In response, Senator Ron Wyden introduced the Federal Campaign Cybersecurity Assistance Act. This legislation would “allow national party committees to provide cybersecurity assistance to state parties, individuals running for office, and their campaigns.” The bill would also “give the Department of Homeland Security the power to set minimum cybersecurity standards for U.S. voting machines, authorize a one-time $500 million grant program for states to buy ballot-scanning machines to count paper ballots, and require states to conduct risk-limiting audits of all federal elections in order to detect any cyber-attacks.”

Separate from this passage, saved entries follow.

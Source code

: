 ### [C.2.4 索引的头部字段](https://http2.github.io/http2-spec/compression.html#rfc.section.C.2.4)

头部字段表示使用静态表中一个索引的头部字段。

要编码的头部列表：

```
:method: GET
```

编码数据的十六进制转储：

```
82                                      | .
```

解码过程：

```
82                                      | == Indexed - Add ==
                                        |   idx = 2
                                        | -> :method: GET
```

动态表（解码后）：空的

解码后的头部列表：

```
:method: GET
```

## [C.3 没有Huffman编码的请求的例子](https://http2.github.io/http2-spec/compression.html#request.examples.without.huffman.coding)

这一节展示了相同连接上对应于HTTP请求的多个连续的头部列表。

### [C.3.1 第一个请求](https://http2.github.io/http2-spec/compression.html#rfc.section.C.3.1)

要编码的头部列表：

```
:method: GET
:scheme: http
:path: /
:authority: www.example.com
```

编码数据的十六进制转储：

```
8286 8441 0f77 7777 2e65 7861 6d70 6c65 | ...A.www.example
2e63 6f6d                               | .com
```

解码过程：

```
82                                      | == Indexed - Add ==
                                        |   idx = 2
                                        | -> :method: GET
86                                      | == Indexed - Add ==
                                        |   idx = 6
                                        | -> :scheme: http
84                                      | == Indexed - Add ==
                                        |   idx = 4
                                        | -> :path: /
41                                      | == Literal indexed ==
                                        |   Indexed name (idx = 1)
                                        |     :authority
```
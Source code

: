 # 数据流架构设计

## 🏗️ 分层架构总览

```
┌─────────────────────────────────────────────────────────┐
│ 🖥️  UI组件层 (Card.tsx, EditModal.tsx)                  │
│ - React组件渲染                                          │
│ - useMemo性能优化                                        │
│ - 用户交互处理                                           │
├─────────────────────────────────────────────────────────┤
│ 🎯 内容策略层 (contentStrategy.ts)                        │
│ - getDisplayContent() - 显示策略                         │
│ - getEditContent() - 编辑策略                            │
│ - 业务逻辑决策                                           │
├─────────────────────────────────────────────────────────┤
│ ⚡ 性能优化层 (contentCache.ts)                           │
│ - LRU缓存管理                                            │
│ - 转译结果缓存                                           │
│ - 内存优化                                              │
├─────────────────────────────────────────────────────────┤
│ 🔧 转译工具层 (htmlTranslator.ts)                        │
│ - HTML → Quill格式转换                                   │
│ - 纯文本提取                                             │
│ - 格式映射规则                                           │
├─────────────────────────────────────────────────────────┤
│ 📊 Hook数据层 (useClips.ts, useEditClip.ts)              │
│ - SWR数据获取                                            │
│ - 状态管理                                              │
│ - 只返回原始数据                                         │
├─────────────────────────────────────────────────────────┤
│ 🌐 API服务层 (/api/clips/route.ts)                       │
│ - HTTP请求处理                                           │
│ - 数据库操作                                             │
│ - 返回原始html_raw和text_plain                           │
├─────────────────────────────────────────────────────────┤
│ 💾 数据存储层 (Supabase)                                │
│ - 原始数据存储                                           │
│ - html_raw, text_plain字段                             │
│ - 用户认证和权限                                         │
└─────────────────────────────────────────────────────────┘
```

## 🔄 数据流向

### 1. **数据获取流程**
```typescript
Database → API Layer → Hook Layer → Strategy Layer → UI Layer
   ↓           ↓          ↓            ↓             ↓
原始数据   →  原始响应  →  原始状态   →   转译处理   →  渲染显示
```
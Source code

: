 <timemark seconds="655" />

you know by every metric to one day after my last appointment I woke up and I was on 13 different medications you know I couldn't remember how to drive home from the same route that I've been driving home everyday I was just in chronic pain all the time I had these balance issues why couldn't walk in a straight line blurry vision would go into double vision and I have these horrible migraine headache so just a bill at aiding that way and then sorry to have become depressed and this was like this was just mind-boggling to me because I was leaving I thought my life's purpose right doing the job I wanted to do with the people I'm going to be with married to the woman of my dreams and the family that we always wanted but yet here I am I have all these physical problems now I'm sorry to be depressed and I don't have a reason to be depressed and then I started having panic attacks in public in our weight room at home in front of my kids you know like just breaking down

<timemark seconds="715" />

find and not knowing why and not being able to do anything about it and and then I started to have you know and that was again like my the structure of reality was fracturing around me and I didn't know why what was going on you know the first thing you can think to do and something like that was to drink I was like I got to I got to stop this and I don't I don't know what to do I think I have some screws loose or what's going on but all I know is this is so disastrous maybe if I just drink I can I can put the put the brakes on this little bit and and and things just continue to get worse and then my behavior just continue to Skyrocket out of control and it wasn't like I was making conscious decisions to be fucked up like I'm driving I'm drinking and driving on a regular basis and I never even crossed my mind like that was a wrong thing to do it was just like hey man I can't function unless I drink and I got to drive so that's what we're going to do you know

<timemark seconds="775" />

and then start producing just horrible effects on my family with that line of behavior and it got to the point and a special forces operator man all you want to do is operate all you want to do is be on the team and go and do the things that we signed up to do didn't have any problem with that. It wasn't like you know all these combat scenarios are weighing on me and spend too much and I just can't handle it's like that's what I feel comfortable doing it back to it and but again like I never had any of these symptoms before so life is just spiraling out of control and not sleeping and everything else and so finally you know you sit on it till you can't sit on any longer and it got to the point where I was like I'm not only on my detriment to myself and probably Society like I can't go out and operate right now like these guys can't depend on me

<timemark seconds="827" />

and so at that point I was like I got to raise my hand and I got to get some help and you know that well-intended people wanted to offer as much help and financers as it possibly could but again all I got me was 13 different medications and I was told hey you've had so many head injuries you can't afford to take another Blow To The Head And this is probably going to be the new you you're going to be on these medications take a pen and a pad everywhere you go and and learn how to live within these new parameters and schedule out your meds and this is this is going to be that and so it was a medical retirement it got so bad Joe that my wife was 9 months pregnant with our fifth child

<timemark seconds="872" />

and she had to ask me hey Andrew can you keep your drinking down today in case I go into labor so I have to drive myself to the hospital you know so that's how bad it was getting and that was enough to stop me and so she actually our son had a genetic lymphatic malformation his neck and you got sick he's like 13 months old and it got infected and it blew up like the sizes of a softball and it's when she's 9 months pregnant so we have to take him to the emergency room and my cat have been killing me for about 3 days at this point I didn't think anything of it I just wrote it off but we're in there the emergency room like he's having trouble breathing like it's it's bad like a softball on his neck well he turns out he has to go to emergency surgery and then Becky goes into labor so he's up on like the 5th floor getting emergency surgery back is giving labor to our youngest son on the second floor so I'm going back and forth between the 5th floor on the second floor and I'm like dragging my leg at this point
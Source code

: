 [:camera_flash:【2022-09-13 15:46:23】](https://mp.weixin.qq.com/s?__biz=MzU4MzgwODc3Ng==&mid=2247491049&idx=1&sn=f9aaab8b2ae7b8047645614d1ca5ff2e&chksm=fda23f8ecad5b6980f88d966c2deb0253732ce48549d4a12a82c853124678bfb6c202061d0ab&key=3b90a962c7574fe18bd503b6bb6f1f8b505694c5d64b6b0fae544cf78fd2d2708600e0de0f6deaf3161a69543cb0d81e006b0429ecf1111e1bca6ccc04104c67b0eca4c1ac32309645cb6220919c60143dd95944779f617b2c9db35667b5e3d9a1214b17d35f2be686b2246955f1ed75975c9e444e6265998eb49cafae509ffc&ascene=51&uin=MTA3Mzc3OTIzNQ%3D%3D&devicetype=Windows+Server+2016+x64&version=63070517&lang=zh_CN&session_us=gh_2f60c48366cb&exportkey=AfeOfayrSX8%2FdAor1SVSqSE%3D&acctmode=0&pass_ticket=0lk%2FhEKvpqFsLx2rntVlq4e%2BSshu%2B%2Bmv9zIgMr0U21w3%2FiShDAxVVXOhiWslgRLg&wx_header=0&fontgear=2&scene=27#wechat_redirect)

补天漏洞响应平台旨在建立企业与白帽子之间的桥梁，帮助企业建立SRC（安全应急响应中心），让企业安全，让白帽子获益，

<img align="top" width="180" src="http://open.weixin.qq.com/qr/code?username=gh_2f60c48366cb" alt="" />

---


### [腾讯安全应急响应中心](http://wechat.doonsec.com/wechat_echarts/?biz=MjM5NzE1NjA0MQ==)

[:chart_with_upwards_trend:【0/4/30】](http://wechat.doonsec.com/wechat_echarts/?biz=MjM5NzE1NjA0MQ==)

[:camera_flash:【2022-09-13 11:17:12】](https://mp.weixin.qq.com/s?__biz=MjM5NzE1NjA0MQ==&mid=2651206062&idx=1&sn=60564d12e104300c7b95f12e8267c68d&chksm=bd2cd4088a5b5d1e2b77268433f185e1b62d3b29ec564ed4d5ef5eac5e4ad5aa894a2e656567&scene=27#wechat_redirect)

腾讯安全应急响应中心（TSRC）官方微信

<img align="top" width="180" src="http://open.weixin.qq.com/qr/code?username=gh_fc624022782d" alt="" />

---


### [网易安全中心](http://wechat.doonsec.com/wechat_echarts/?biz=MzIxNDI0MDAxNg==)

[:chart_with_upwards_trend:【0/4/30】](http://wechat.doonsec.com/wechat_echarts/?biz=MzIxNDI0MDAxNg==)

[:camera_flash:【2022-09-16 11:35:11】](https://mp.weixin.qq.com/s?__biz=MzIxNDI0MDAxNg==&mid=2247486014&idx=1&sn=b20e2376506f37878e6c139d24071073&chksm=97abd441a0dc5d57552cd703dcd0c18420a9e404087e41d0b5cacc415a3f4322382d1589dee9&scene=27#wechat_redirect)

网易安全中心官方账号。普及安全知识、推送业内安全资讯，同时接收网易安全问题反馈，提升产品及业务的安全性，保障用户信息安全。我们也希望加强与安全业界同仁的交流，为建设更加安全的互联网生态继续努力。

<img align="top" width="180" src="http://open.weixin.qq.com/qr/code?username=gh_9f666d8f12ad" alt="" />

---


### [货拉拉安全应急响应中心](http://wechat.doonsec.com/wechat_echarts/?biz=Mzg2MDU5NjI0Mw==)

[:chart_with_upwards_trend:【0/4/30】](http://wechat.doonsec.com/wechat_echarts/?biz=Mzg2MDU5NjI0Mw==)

The bill has failed in the Senate, as Senate Majority Mitch McConnell has stated that “many of the proposals labeled by Democrats to be ‘election security’ measures are indeed election reform measures that are part of the left’s wish list I’ve called the Democrat Politician Protection Act.” Regardless of the blatant partisanship that currently engulfs Congress, election security is a matter of national security, and the issue needs to be addressed.